** Opening Provided information block **
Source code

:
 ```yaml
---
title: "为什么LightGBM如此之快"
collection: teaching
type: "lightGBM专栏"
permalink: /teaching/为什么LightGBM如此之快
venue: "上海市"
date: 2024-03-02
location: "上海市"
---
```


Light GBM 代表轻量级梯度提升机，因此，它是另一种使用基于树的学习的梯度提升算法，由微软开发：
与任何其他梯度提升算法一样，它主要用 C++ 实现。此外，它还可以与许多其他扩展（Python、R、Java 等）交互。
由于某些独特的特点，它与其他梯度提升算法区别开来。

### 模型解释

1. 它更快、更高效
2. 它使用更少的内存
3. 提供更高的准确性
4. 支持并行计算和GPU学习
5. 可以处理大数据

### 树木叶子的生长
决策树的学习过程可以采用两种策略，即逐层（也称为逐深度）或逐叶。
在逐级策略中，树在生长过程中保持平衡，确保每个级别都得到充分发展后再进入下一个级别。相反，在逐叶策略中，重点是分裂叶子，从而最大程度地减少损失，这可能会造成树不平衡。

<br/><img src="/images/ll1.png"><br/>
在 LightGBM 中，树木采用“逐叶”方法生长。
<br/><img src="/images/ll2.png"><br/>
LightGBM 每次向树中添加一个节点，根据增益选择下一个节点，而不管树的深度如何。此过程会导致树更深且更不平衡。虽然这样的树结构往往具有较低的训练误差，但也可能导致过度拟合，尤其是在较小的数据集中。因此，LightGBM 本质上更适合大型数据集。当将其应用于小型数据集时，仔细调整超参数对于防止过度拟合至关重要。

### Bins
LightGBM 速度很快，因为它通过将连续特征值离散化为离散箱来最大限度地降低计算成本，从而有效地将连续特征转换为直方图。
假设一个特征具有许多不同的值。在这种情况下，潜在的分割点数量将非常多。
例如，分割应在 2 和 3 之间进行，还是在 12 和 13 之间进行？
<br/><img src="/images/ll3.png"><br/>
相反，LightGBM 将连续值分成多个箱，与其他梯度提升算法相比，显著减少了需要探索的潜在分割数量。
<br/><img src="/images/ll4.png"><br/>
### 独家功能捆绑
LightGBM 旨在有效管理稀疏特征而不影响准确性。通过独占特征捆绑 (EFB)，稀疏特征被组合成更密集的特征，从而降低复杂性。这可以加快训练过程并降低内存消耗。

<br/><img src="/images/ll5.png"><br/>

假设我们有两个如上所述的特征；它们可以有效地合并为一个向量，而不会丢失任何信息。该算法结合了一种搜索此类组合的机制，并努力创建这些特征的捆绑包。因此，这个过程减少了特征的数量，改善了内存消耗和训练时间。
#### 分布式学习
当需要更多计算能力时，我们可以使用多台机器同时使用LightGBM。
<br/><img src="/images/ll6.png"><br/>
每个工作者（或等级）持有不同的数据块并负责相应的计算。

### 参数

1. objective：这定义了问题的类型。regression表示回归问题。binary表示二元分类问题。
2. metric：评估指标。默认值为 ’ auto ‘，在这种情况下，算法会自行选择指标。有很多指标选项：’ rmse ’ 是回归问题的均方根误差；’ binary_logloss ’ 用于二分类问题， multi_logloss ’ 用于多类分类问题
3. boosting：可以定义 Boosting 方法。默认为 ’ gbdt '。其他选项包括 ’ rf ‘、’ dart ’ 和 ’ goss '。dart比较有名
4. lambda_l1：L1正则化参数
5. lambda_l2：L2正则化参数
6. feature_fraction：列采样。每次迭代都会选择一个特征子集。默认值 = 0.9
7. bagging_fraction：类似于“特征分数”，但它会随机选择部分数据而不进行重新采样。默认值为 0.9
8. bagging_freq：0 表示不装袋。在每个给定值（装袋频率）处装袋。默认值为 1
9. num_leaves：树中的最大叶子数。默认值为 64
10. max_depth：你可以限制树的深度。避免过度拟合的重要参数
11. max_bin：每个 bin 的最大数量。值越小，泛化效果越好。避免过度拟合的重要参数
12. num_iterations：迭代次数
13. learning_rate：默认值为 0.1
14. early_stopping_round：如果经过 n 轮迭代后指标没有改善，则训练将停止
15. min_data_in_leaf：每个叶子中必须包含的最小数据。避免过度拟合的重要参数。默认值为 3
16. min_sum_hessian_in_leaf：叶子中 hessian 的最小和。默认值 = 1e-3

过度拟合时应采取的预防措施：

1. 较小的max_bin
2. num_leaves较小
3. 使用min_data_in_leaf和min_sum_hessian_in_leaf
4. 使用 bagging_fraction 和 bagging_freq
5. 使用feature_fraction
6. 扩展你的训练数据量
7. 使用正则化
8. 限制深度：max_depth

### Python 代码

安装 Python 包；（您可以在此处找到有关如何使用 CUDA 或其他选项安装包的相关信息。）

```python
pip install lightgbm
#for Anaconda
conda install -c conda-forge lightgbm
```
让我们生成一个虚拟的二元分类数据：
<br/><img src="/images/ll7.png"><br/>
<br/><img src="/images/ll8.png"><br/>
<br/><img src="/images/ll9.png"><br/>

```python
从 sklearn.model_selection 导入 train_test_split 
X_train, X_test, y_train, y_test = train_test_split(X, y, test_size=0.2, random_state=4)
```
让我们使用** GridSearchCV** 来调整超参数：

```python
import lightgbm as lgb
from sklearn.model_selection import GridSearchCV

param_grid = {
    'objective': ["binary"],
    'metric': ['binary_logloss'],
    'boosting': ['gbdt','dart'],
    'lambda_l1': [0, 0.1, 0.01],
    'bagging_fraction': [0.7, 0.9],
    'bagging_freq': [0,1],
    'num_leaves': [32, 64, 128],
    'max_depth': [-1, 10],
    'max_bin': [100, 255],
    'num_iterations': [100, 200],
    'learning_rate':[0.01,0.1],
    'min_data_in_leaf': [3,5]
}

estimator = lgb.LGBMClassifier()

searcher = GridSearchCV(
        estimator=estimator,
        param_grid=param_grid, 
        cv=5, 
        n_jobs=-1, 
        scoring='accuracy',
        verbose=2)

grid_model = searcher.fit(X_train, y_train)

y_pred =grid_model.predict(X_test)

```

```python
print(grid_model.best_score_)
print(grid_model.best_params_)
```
** Closing Provided information block **
Copy out each line of the entries where the word "print" is found.

print(grid_model.best_score_)
print(grid_model.best_params_)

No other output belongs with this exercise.